Home>Articles>Sacramento Mayor Kevin McCarty Proposes Property Tax on ‘High-Priced’ Homes to fund Homeless Housing

Sacramento Mayor Kevin McCarty. (Photo: public domain)

Sacramento Mayor Kevin McCarty Proposes Property Tax on ‘High-Priced’ Homes to fund Homeless Housing

California’s Legislative Analyst’s Office reported that the state has spent approximately $37 billion on homelessness since 2019, with no results

By Katy Grimes, January 29, 2026 3:55 am

Sacramento Mayor Kevin McCarty wants to nearly quadruple a real estate transfer tax to fund homeless housing. McCarty says this tax could generate at least $9 million each year to help first-time homebuyers, renters and the homeless, and he claims he can do this “without affecting most homeowners.”

Why should homeowners pay for first-time homebuyers, renters and the homeless? What an unaccountable pot of money for the Mayor to have access to.

“The tentative proposal would increase the city’s real estate transfer tax from 0.275% to about 1% — roughly from $2.75 to $10 per $1,000 in property value — but only on high-value transactions, likely targeting properties selling for more than $1 million or $2 million.
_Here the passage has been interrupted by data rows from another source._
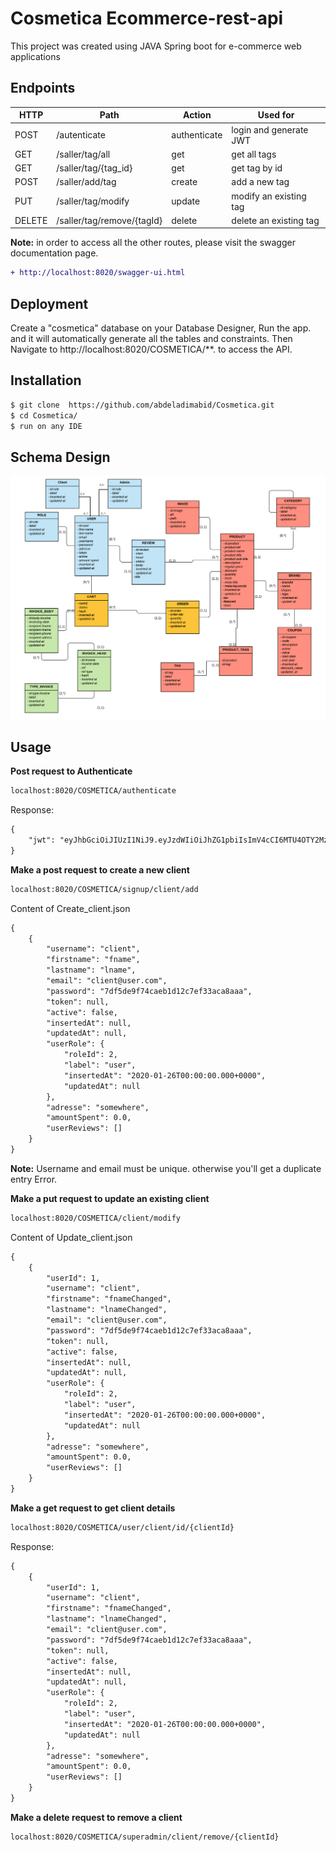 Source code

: # Cosmetica Ecommerce-rest-api
This project was created using JAVA Spring boot for e-commerce web applications 

## Endpoints 
|    HTTP       |          Path |    Action       |          Used for      |
| ------------- | ------------- | -------------   | -------------          |
|         POST  | /autenticate  | authenticate    | login and generate JWT |
|         GET   | /saller/tag/all  | get          | get all tags         |
|         GET   | /saller/tag/{tag_id}  | get     | get tag by id |
|         POST  |/saller/add/tag  | create    | add a new tag |
|         PUT  | /saller/tag/modify  | update    | modify an existing tag |
|         DELETE  | /saller/tag/remove/{tagId}  | delete    | delete an existing tag |

**Note:** in order to access all the other routes, please visit the swagger documentation page.
```diff
+ http://localhost:8020/swagger-ui.html
```

## Deployment

Create a "cosmetica" database on your Database Designer, Run the app. and it will automatically generate all the tables and constraints.
Then Navigate to http://localhost:8020/COSMETICA/**. to access the API.

## Installation
```diff
$ git clone  https://github.com/abdeladimabid/Cosmetica.git
$ cd Cosmetica/
$ run on any IDE
```
## Schema Design
![](images/Capture.PNG)

## Usage
**Post request to Authenticate**
```diff
localhost:8020/COSMETICA/authenticate
```
Response:
```diff
{
    "jwt": "eyJhbGciOiJIUzI1NiJ9.eyJzdWIiOiJhZG1pbiIsImV4cCI6MTU4OTY2MzQyNCwiaWF0IjoxNTg5NjI3NDI0fQ.zbBxfG3KPOeSlr8g8sFHd2DNiqeJ3tcq_VeqroY6ukQ"
}
```
**Make a post request to create a new client**
```diff
localhost:8020/COSMETICA/signup/client/add
```
Content of Create_client.json
```diff
{
    {
        "username": "client",
        "firstname": "fname",
        "lastname": "lname",
        "email": "client@user.com",
        "password": "7df5de9f74caeb1d12c7ef33aca8aaa",
        "token": null,
        "active": false,
        "insertedAt": null,
        "updatedAt": null,
        "userRole": {
            "roleId": 2,
            "label": "user",
            "insertedAt": "2020-01-26T00:00:00.000+0000",
            "updatedAt": null
        },
        "adresse": "somewhere",
        "amountSpent": 0.0,
        "userReviews": []
    }
}
```
**Note:** Username and email must be unique. otherwise you'll get a duplicate entry Error.

**Make a put request to update an existing client**

```diff
localhost:8020/COSMETICA/client/modify
```
Content of Update_client.json
```diff
{
    {
        "userId": 1,
        "username": "client",
        "firstname": "fnameChanged",
        "lastname": "lnameChanged",
        "email": "client@user.com",
        "password": "7df5de9f74caeb1d12c7ef33aca8aaa",
        "token": null,
        "active": false,
        "insertedAt": null,
        "updatedAt": null,
        "userRole": {
            "roleId": 2,
            "label": "user",
            "insertedAt": "2020-01-26T00:00:00.000+0000",
            "updatedAt": null
        },
        "adresse": "somewhere",
        "amountSpent": 0.0,
        "userReviews": []
    }
}
```
**Make a get request to get client details**

```diff
localhost:8020/COSMETICA/user/client/id/{clientId}
```
Response:
```diff
{
    {
        "userId": 1,
        "username": "client",
        "firstname": "fnameChanged",
        "lastname": "lnameChanged",
        "email": "client@user.com",
        "password": "7df5de9f74caeb1d12c7ef33aca8aaa",
        "token": null,
        "active": false,
        "insertedAt": null,
        "updatedAt": null,
        "userRole": {
            "roleId": 2,
            "label": "user",
            "insertedAt": "2020-01-26T00:00:00.000+0000",
            "updatedAt": null
        },
        "adresse": "somewhere",
        "amountSpent": 0.0,
        "userReviews": []
    }
}
```
**Make a delete request to remove a client**

```diff
localhost:8020/COSMETICA/superadmin/client/remove/{clientId}
```

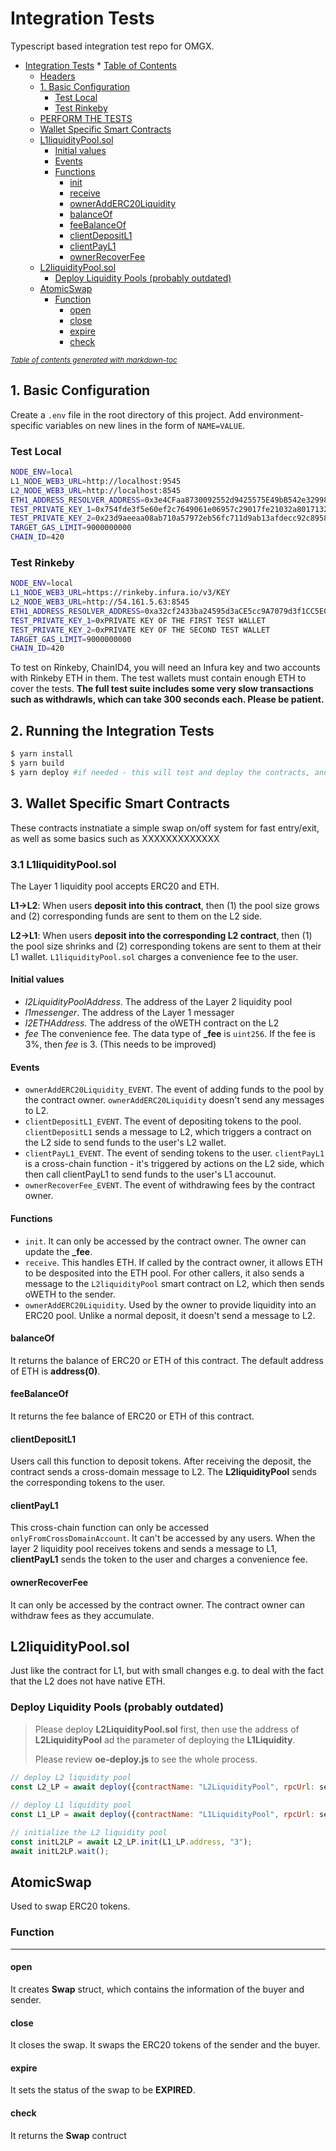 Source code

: # Integration Tests

Typescript based integration test repo for OMGX.

- [Integration Tests](#integration-tests)
        * [Table of Contents](#table-of-contents)
  * [Headers](#headers)
  * [1. Basic Configuration](#1-basic-configuration)
    + [Test Local](#test-local)
    + [Test Rinkeby](#test-rinkeby)
  * [PERFORM THE TESTS](#perform-the-tests)
  * [Wallet Specific Smart Contracts](#wallet-specific-smart-contracts)
  * [L1liquidityPool.sol](#l1liquiditypoolsol)
    + [Initial values](#initial-values)
    + [Events](#events)
    + [Functions](#functions)
      - [init](#init)
      - [receive](#receive)
      - [ownerAddERC20Liquidity](#owneradderc20liquidity)
      - [balanceOf](#balanceof)
      - [feeBalanceOf](#feebalanceof)
      - [clientDepositL1](#clientdepositl1)
      - [clientPayL1](#clientpayl1)
      - [ownerRecoverFee](#ownerrecoverfee)
  * [L2liquidityPool.sol](#l2liquiditypoolsol)
    + [Deploy Liquidity Pools (probably outdated)](#deploy-liquidity-pools--probably-outdated-)
  * [AtomicSwap](#atomicswap)
    + [Function](#function)
      - [open](#open)
      - [close](#close)
      - [expire](#expire)
      - [check](#check)

<small><i><a href='http://ecotrust-canada.github.io/markdown-toc/'>Table of contents generated with markdown-toc</a></i></small>

## 1. Basic Configuration

Create a `.env` file in the root directory of this project. Add environment-specific variables on new lines in the form of `NAME=VALUE`.

### Test Local

```bash
NODE_ENV=local
L1_NODE_WEB3_URL=http://localhost:9545
L2_NODE_WEB3_URL=http://localhost:8545
ETH1_ADDRESS_RESOLVER_ADDRESS=0x3e4CFaa8730092552d9425575E49bB542e329981
TEST_PRIVATE_KEY_1=0x754fde3f5e60ef2c7649061e06957c29017fe21032a8017132c0078e37f6193a
TEST_PRIVATE_KEY_2=0x23d9aeeaa08ab710a57972eb56fc711d9ab13afdecc92c89586e0150bfa380a6
TARGET_GAS_LIMIT=9000000000
CHAIN_ID=420
```

### Test Rinkeby

```bash
NODE_ENV=local
L1_NODE_WEB3_URL=https://rinkeby.infura.io/v3/KEY
L2_NODE_WEB3_URL=http://54.161.5.63:8545
ETH1_ADDRESS_RESOLVER_ADDRESS=0xa32cf2433ba24595d3aCE5cc9A7079d3f1CC5E0c
TEST_PRIVATE_KEY_1=0xPRIVATE KEY OF THE FIRST TEST WALLET
TEST_PRIVATE_KEY_2=0xPRIVATE KEY OF THE SECOND TEST WALLET
TARGET_GAS_LIMIT=9000000000
CHAIN_ID=420
```

To test on Rinkeby, ChainID4, you will need an Infura key and two accounts with Rinkeby ETH in them. The test wallets must contain enough ETH to cover the tests. **The full test suite includes some very slow transactions such as withdrawls, which can take 300 seconds each. Please be patient.**

## 2. Running the Integration Tests

```bash
$ yarn install
$ yarn build
$ yarn deploy #if needed - this will test and deploy the contracts, and write their addresses to /deployments/addresses.json
```

## 3. Wallet Specific Smart Contracts

These contracts instnatiate a simple swap on/off system for fast entry/exit, as well as some basics such as XXXXXXXXXXXXX

### 3.1 L1liquidityPool.sol

The Layer 1 liquidity pool accepts ERC20 and ETH. 

**L1->L2**: When users **deposit into this contract**, then (1) the pool size grows and (2) corresponding funds are sent to them on the L2 side.  

**L2->L1**: When users **deposit into the corresponding L2 contract**, then (1) the pool size shrinks and (2) corresponding tokens are sent to them at their L1 wallet. `L1liquidityPool.sol` charges a convenience fee to the user.   

#### Initial values

* _l2LiquidityPoolAddress_. The address of the Layer 2 liquidity pool 
* _l1messenger_. The address of the Layer 1 messager  
* _l2ETHAddress_. The address of the oWETH contract on the L2 
* _fee_ The convenience fee. The data type of **_fee** is `uint256`. If the fee is 3%, then _fee_ is 3. (This needs to be improved)

#### Events

* `ownerAddERC20Liquidity_EVENT`. The event of adding funds to the pool by the contract owner. `ownerAddERC20Liquidity` doesn't send any messages to L2. 
* `clientDepositL1_EVENT`. The event of depositing tokens to the pool. `clientDepositL1` sends a message to L2, which triggers a contract on the L2 side to send funds to the user's L2 wallet.
* `clientPayL1_EVENT`. The event of sending tokens to the user. `clientPayL1` is a cross-chain function - it's triggered by actions on the L2 side, which then call clientPayL1 to send funds to the user's L1 accounut.
* `ownerRecoverFee_EVENT`. The event of withdrawing fees by the contract owner.

#### Functions

* `init`. It can only be accessed by the contract owner. The owner can update the **_fee**.
* `receive`. This handles ETH. If called by the contract owner, it allows ETH to be desposited into the ETH pool. For other callers, it also sends a message to the `L2liquidityPool` smart contract on L2, which then sends oWETH to the sender.
* `ownerAddERC20Liquidity`. Used by the owner to provide liquidity into an ERC20 pool. Unlike a normal deposit, it doesn't send a message to L2.

#### balanceOf

It returns the balance of ERC20 or ETH of this contract. The default address of ETH is **address(0)**.

#### feeBalanceOf

It returns the fee balance of ERC20 or ETH of this contract.

#### clientDepositL1

Users call this function to deposit tokens. After receiving the deposit, the contract sends a cross-domain message to L2. The **L2liquidityPool** sends the corresponding tokens to the user.

#### clientPayL1

This cross-chain function can only be accessed `onlyFromCrossDomainAccount`. It can't be accessed by any users. When the layer 2 liquidity pool receives tokens and sends a message to L1,  **clientPayL1** sends the token to the user and charges a convenience fee.

#### ownerRecoverFee

It can only be accessed by the contract owner. The contract owner can withdraw fees as they accumulate.

## L2liquidityPool.sol

Just like the contract for L1, but with small changes e.g. to deal with the fact that the L2 does not have native ETH.

### Deploy Liquidity Pools (probably outdated)

> Please deploy **L2LiquidityPool.sol** first, then use the address of **L2LiquidityPool** ad the parameter of deploying the **L1Liquidity**.
>
> Please review **oe-deploy.js** to see the whole process.

```javascript
// deploy L2 liquidity pool
const L2_LP = await deploy({contractName: "L2LiquidityPool", rpcUrl: selectedNetwork.l2RpcUrl, ovm: true, _args: [l2MessengerAddress]});
  
// deploy L1 liquidity pool
const L1_LP = await deploy({contractName: "L1LiquidityPool", rpcUrl: selectedNetwork.l1RpcUrl, ovm: false, _args: [L2_LP.address, l1MessengerAddress, l2ETHAddress, 3]});

// initialize the L2 liquidity pool
const initL2LP = await L2_LP.init(L1_LP.address, "3");
await initL2LP.wait();
```

## AtomicSwap

Used to swap ERC20 tokens.

### Function

****

#### open

It creates **Swap** struct, which contains the information of the buyer and sender.

#### close

It closes the swap. It swaps the ERC20 tokens of the sender and the buyer.

#### expire

It sets the status of the swap to be **EXPIRED**.

#### check

It returns the **Swap** contruct



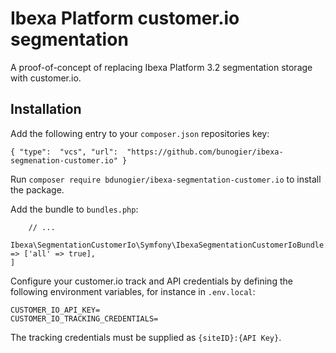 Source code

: # Ibexa Platform customer.io segmentation

A proof-of-concept of replacing Ibexa Platform 3.2 segmentation storage with customer.io.

## Installation

Add the following entry to your `composer.json` repositories key:
```
{ "type":  "vcs", "url":  "https://github.com/bunogier/ibexa-segmenation-customer.io" }
```

Run `composer require bdunogier/ibexa-segmentation-customer.io` to install the package.

Add the bundle to `bundles.php`:
```
    // ...
    Ibexa\SegmentationCustomerIo\Symfony\IbexaSegmentationCustomerIoBundle::class => ['all' => true],
]
```

Configure your customer.io track and API credentials by defining the following environment variables, for instance
in `.env.local`:

```
CUSTOMER_IO_API_KEY=
CUSTOMER_IO_TRACKING_CREDENTIALS=
```

The tracking credentials must be supplied as `{siteID}:{API Key}`.
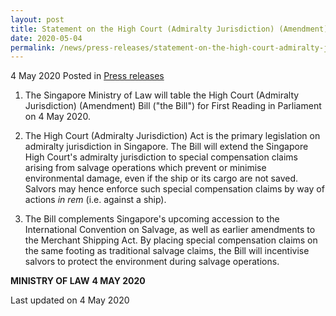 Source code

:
```yaml
---
layout: post
title: Statement on the High Court (Admiralty Jurisdiction) (Amendment) Bill
date: 2020-05-04
permalink: /news/press-releases/statement-on-the-high-court-admiralty-jurisdiction-amendment-bill
---
```


4 May 2020 Posted in [Press releases](/news/press-releases)

1.  The Singapore Ministry of Law will table the High Court (Admiralty Jurisdiction) (Amendment) Bill ("the Bill") for First Reading in Parliament on 4 May 2020.

2.  The High Court (Admiralty Jurisdiction) Act is the primary legislation on admiralty jurisdiction in Singapore. The Bill will extend the Singapore High Court's admiralty jurisdiction to special compensation claims arising from salvage operations which prevent or minimise environmental damage, even if the ship or its cargo are not saved. Salvors may hence enforce such special compensation claims by way of actions <i>in rem</i> (i.e. against a ship).

3.  The Bill complements Singapore's upcoming accession to the International Convention on Salvage, as well as earlier amendments to the Merchant Shipping Act. By placing special compensation claims on the same footing as traditional salvage claims, the Bill will incentivise salvors to protect the environment during salvage operations. 


**MINISTRY OF LAW**
**4 MAY 2020**


<p class="right-side-updated">Last updated on 4 May 2020</p>
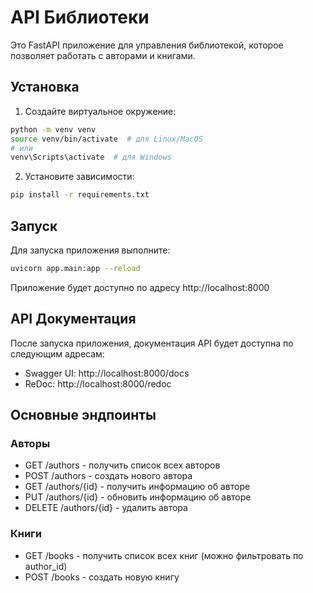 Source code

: # API Библиотеки

Это FastAPI приложение для управления библиотекой, которое позволяет работать с авторами и книгами.

## Установка

1. Создайте виртуальное окружение:
```bash
python -m venv venv
source venv/bin/activate  # для Linux/MacOS
# или
venv\Scripts\activate  # для Windows
```

2. Установите зависимости:
```bash
pip install -r requirements.txt
```

## Запуск

Для запуска приложения выполните:

```bash
uvicorn app.main:app --reload
```

Приложение будет доступно по адресу http://localhost:8000

## API Документация

После запуска приложения, документация API будет доступна по следующим адресам:
- Swagger UI: http://localhost:8000/docs
- ReDoc: http://localhost:8000/redoc

## Основные эндпоинты

### Авторы
- GET /authors - получить список всех авторов
- POST /authors - создать нового автора
- GET /authors/{id} - получить информацию об авторе
- PUT /authors/{id} - обновить информацию об авторе
- DELETE /authors/{id} - удалить автора

### Книги
- GET /books - получить список всех книг (можно фильтровать по author_id)
- POST /books - создать новую книгу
The mayor said he expects it to help residents locally who are struggling with housing,” ABC10 reported.

If the Mayor is serious about helping first-time homebuyers and renters, he should work with the county to cut permitting, fees and regulations on home building. That’s a start. And taxpayers and homeowners should not be footing that bill.

Sacramento has provided tiny homes, renovated hotels, renovated SRO apartments, sheds and RV trailers to the drug-addicted homeless, most of which sit empty. The government-run homeless fraud needs to end rather than spending more taxpayer funding on the grift.

California’s Legislative Analyst’s Office reported that the state has spent $37 billion on homelessness since 2019, but there is a lack of data to determine the effectiveness of these expenditures. That means most of the $37 billion is unaccounted for, but there are still hundreds of thousands of junkies living on California streets.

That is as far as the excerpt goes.